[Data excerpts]
BEGIN
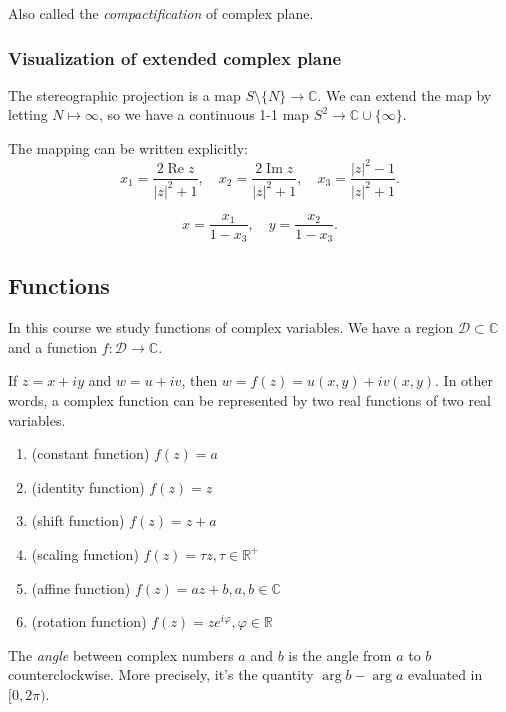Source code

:Also called the \textit{compactification} of complex plane.

\subsubsection{Visualization of extended complex plane}

The stereographic projection is a map $S \setminus \{N\} \to \mathbb{C}$. We can extend the map by letting $N \mapsto \infty $, so we have a continuous 1-1 map $S^2 \to \mathbb{C} \cup \{\infty \} $.

The mapping can be written explicitly: \[
x_1=\frac{2 \operatorname{Re} z}{|z|^2+1}, \quad x_2=\frac{2 \operatorname{Im} z}{|z|^2+1}, \quad x_3=\frac{|z|^2-1}{|z|^2+1} 
.\] 

\[
x=\frac{x_1}{1-x_3}, \quad y=\frac{x_2}{1-x_3}
.\] 


\subsection{Functions}

In this course we study functions of complex variables. We have a region $\mathcal{D} \subset \mathbb{C}$ and a function $f: \mathcal{D} \to  \mathbb{C}$.

If $z = x+iy$ and $w = u+iv $, then $w = f(z) = u(x,y) + iv(x,y)$. In other words, a complex function can be represented by two real functions of two real variables.

\begin{example}
	\quad
	\begin{enumerate}
		\item (constant function) $f(z) = a$
		\item (identity function) $f(z) = z$ 
		\item (shift function) $f(z) = z + a$
		\item (scaling function) $f(z) = \tau z, \tau \in \mathbb{R}^+$ 
		\item (affine function) $f(z) = a z + b, a,b \in \mathbb{C}$
		\item (rotation function) $f(z) = z e^{i \varphi}, \varphi \in \mathbb{R}$
	\end{enumerate}
\end{example}

\begin{definition}
	The \textit{angle} between complex numbers $a$ and  $b$ is the angle from  $a$ to $b$ counterclockwise. More precisely, it's the quantity $\operatorname{arg} b - \operatorname{arg} a$ evaluated in $[0,2 \pi)$.
\end{definition}

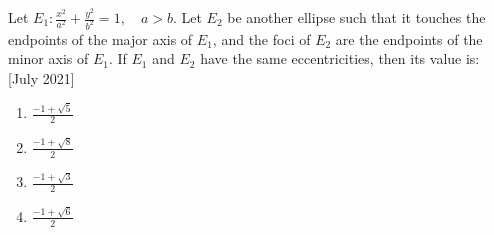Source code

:     \item Let $E_1 : \frac{x^2}{a^2} + \frac{y^2}{b^2} = 1, \quad a > b$. Let $ E_2 $ be another ellipse such that it touches the endpoints of the major axis of $ E_1 $, and the foci of $ E_2 $ are the endpoints of the minor axis of $ E_1 $. If $ E_1 $ and $ E_2 $ have the same eccentricities, then its value is:
    \hfill{[July 2021]}
    \begin{enumerate}
        \item $ \frac{-1 + \sqrt{5}}{2} $
        \item $ \frac{-1 + \sqrt{8}}{2} $
        \item $ \frac{-1 + \sqrt{3}}{2} $
        \item $ \frac{-1 + \sqrt{6}}{2} $
    \end{enumerate}

   




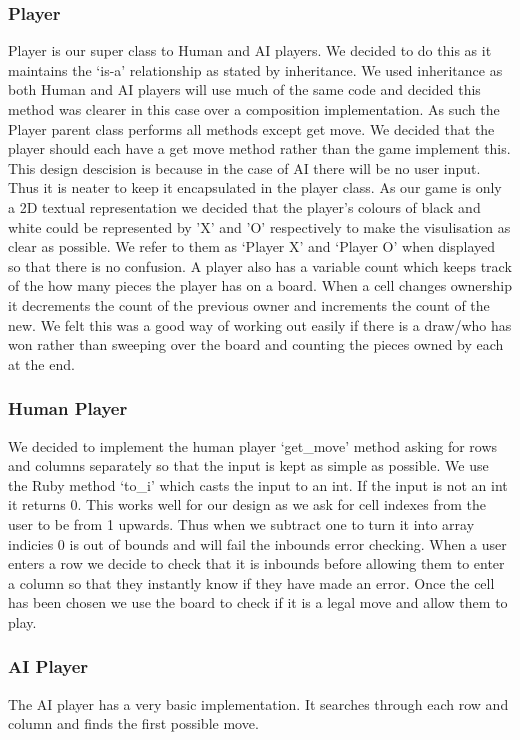 \documentclass[a4wide, 11pt]{article}
\begin{document}
  \subsubsection{Player}
  Player is our super class to Human and AI players. We decided to do this as it maintains the `is-a' relationship as stated by inheritance. We used inheritance as 
  both Human and AI players will use much of the same code and decided this method was clearer in this case over a composition implementation. \cite{compvsinher} As such the Player 
  parent class performs all methods except get move. We decided that the player should each have a get move method rather than the game implement this.
  This design descision is because in the case of AI there will be no user input. Thus it is neater to keep it encapsulated in the player class.
  As our game is only a 2D textual representation we decided that the player's colours of black and white could be represented by 'X' and 'O' respectively
  to make the visulisation as clear as possible. We refer to them as `Player X' and `Player O' when displayed so that there is no confusion. A player also has a 
  variable count which keeps track of the how many pieces the player has on a board. When a cell changes ownership it decrements the count of the previous owner
  and increments the count of the new. We felt this was a good way of working out easily if there is a draw/who has won rather than sweeping over the board and 
  counting the pieces owned by each at the end.

  \subsubsection{Human Player}
  We decided to implement the human player `get\_move' method asking for rows and columns separately so that the input is kept as simple as possible. We use the Ruby 
  method `to\_i' which casts the input to an int. If the input is not an int it returns 0. This works well for our design as we ask for cell indexes from the user
  to be from 1 upwards. Thus when we subtract one to turn it into array indicies 0 is out of bounds and will fail the inbounds error checking. When a user enters
  a row we decide to check that it is inbounds before allowing them to enter a column so that they instantly know if they have made an error. Once the cell has
  been chosen we use the board to check if it is a legal move and allow them to play.
  \subsubsection{AI Player}
  The AI player has a very basic implementation. It searches through each row and column and finds the first possible move. 
\end{document}
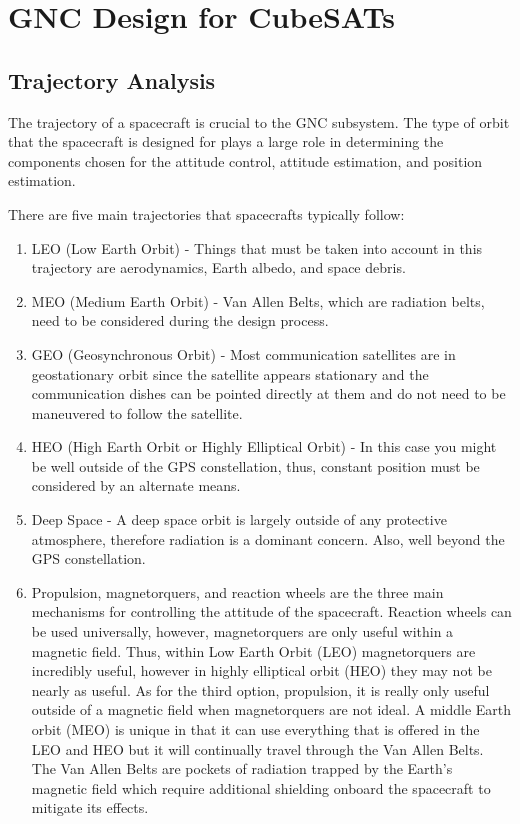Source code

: 
\section{GNC Design for CubeSATs}

\subsection{Trajectory Analysis}

The trajectory of a spacecraft is crucial to the GNC subsystem. The
type of orbit that the spacecraft is designed for plays a large role
in determining the components chosen for the attitude control,
attitude estimation, and position estimation.  

There are five main trajectories that spacecrafts typically follow:
\begin{enumerate}[itemsep=-5pt]
\item LEO  (Low Earth Orbit) - Things that must be taken into account
  in this trajectory are aerodynamics, Earth albedo, and space
  debris. 
\item MEO (Medium Earth Orbit) - Van Allen Belts, which are radiation
  belts, need to be considered during the design process. 
\item GEO (Geosynchronous Orbit) - Most communication satellites are
  in geostationary orbit since the satellite appears stationary and
  the communication dishes can be pointed directly at them and do not
  need to be maneuvered to follow the satellite. 
\item HEO (High Earth Orbit or Highly Elliptical Orbit) - In this case
  you might be well outside of the GPS constellation, thus, constant
  position must be considered by an alternate means. 
\item Deep Space - A deep space orbit is largely outside of any
  protective atmosphere, therefore radiation is a dominant
  concern. Also, well beyond the GPS constellation. 
\item Propulsion, magnetorquers, and reaction wheels are the three
  main mechanisms for controlling the attitude of the
  spacecraft. Reaction wheels can be used universally, however,
  magnetorquers are only useful within a magnetic field. Thus, within
  Low Earth Orbit (LEO) magnetorquers are incredibly useful, however
  in highly elliptical orbit (HEO) they may not be nearly as
  useful. As for the third option, propulsion, it is really only
  useful outside of a magnetic field when magnetorquers are not
  ideal. A middle Earth orbit (MEO) is unique in that it can use
  everything that is offered in the LEO and HEO but it will
  continually travel through the Van Allen Belts. The Van Allen Belts
  are pockets of radiation trapped by the Earth’s magnetic field which
  require additional shielding onboard the spacecraft to mitigate its
  effects.
\end{enumerate}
END
§ TASK ITEM: Every line of the data above is to be repeated exactly; the images are to be left out.

§ EXPECTED ANSWER:
Source code

:Also called the \textit{compactification} of complex plane.

\subsubsection{Visualization of extended complex plane}

The stereographic projection is a map $S \setminus \{N\} \to \mathbb{C}$. We can extend the map by letting $N \mapsto \infty $, so we have a continuous 1-1 map $S^2 \to \mathbb{C} \cup \{\infty \} $.

The mapping can be written explicitly: \[
x_1=\frac{2 \operatorname{Re} z}{|z|^2+1}, \quad x_2=\frac{2 \operatorname{Im} z}{|z|^2+1}, \quad x_3=\frac{|z|^2-1}{|z|^2+1} 
.\] 

\[
x=\frac{x_1}{1-x_3}, \quad y=\frac{x_2}{1-x_3}
.\] 


\subsection{Functions}

In this course we study functions of complex variables. We have a region $\mathcal{D} \subset \mathbb{C}$ and a function $f: \mathcal{D} \to  \mathbb{C}$.

If $z = x+iy$ and $w = u+iv $, then $w = f(z) = u(x,y) + iv(x,y)$. In other words, a complex function can be represented by two real functions of two real variables.

\begin{example}
	\quad
	\begin{enumerate}
		\item (constant function) $f(z) = a$
		\item (identity function) $f(z) = z$ 
		\item (shift function) $f(z) = z + a$
		\item (scaling function) $f(z) = \tau z, \tau \in \mathbb{R}^+$ 
		\item (affine function) $f(z) = a z + b, a,b \in \mathbb{C}$
		\item (rotation function) $f(z) = z e^{i \varphi}, \varphi \in \mathbb{R}$
	\end{enumerate}
\end{example}

\begin{definition}
	The \textit{angle} between complex numbers $a$ and  $b$ is the angle from  $a$ to $b$ counterclockwise. More precisely, it's the quantity $\operatorname{arg} b - \operatorname{arg} a$ evaluated in $[0,2 \pi)$.
\end{definition}

Source code

:     \item Let $E_1 : \frac{x^2}{a^2} + \frac{y^2}{b^2} = 1, \quad a > b$. Let $ E_2 $ be another ellipse such that it touches the endpoints of the major axis of $ E_1 $, and the foci of $ E_2 $ are the endpoints of the minor axis of $ E_1 $. If $ E_1 $ and $ E_2 $ have the same eccentricities, then its value is:
    \hfill{[July 2021]}
    \begin{enumerate}
        \item $ \frac{-1 + \sqrt{5}}{2} $
        \item $ \frac{-1 + \sqrt{8}}{2} $
        \item $ \frac{-1 + \sqrt{3}}{2} $
        \item $ \frac{-1 + \sqrt{6}}{2} $
    \end{enumerate}

   




 \documentclass[a4wide, 11pt]{article}
\begin{document}
  \subsubsection{Player}
  Player is our super class to Human and AI players. We decided to do this as it maintains the `is-a' relationship as stated by inheritance. We used inheritance as 
  both Human and AI players will use much of the same code and decided this method was clearer in this case over a composition implementation. \cite{compvsinher} As such the Player 
  parent class performs all methods except get move. We decided that the player should each have a get move method rather than the game implement this.
  This design descision is because in the case of AI there will be no user input. Thus it is neater to keep it encapsulated in the player class.
  As our game is only a 2D textual representation we decided that the player's colours of black and white could be represented by 'X' and 'O' respectively
  to make the visulisation as clear as possible. We refer to them as `Player X' and `Player O' when displayed so that there is no confusion. A player also has a 
  variable count which keeps track of the how many pieces the player has on a board. When a cell changes ownership it decrements the count of the previous owner
  and increments the count of the new. We felt this was a good way of working out easily if there is a draw/who has won rather than sweeping over the board and 
  counting the pieces owned by each at the end.

  \subsubsection{Human Player}
  We decided to implement the human player `get\_move' method asking for rows and columns separately so that the input is kept as simple as possible. We use the Ruby 
  method `to\_i' which casts the input to an int. If the input is not an int it returns 0. This works well for our design as we ask for cell indexes from the user
  to be from 1 upwards. Thus when we subtract one to turn it into array indicies 0 is out of bounds and will fail the inbounds error checking. When a user enters
  a row we decide to check that it is inbounds before allowing them to enter a column so that they instantly know if they have made an error. Once the cell has
  been chosen we use the board to check if it is a legal move and allow them to play.
  \subsubsection{AI Player}
  The AI player has a very basic implementation. It searches through each row and column and finds the first possible move. 
\end{document}
Source code

: 
\section{GNC Design for CubeSATs}

\subsection{Trajectory Analysis}

The trajectory of a spacecraft is crucial to the GNC subsystem. The
type of orbit that the spacecraft is designed for plays a large role
in determining the components chosen for the attitude control,
attitude estimation, and position estimation.  

There are five main trajectories that spacecrafts typically follow:
\begin{enumerate}[itemsep=-5pt]
\item LEO  (Low Earth Orbit) - Things that must be taken into account
  in this trajectory are aerodynamics, Earth albedo, and space
  debris. 
\item MEO (Medium Earth Orbit) - Van Allen Belts, which are radiation
  belts, need to be considered during the design process. 
\item GEO (Geosynchronous Orbit) - Most communication satellites are
  in geostationary orbit since the satellite appears stationary and
  the communication dishes can be pointed directly at them and do not
  need to be maneuvered to follow the satellite. 
\item HEO (High Earth Orbit or Highly Elliptical Orbit) - In this case
  you might be well outside of the GPS constellation, thus, constant
  position must be considered by an alternate means. 
\item Deep Space - A deep space orbit is largely outside of any
  protective atmosphere, therefore radiation is a dominant
  concern. Also, well beyond the GPS constellation. 
\item Propulsion, magnetorquers, and reaction wheels are the three
  main mechanisms for controlling the attitude of the
  spacecraft. Reaction wheels can be used universally, however,
  magnetorquers are only useful within a magnetic field. Thus, within
  Low Earth Orbit (LEO) magnetorquers are incredibly useful, however
  in highly elliptical orbit (HEO) they may not be nearly as
  useful. As for the third option, propulsion, it is really only
  useful outside of a magnetic field when magnetorquers are not
  ideal. A middle Earth orbit (MEO) is unique in that it can use
  everything that is offered in the LEO and HEO but it will
  continually travel through the Van Allen Belts. The Van Allen Belts
  are pockets of radiation trapped by the Earth’s magnetic field which
  require additional shielding onboard the spacecraft to mitigate its
  effects.
\end{enumerate}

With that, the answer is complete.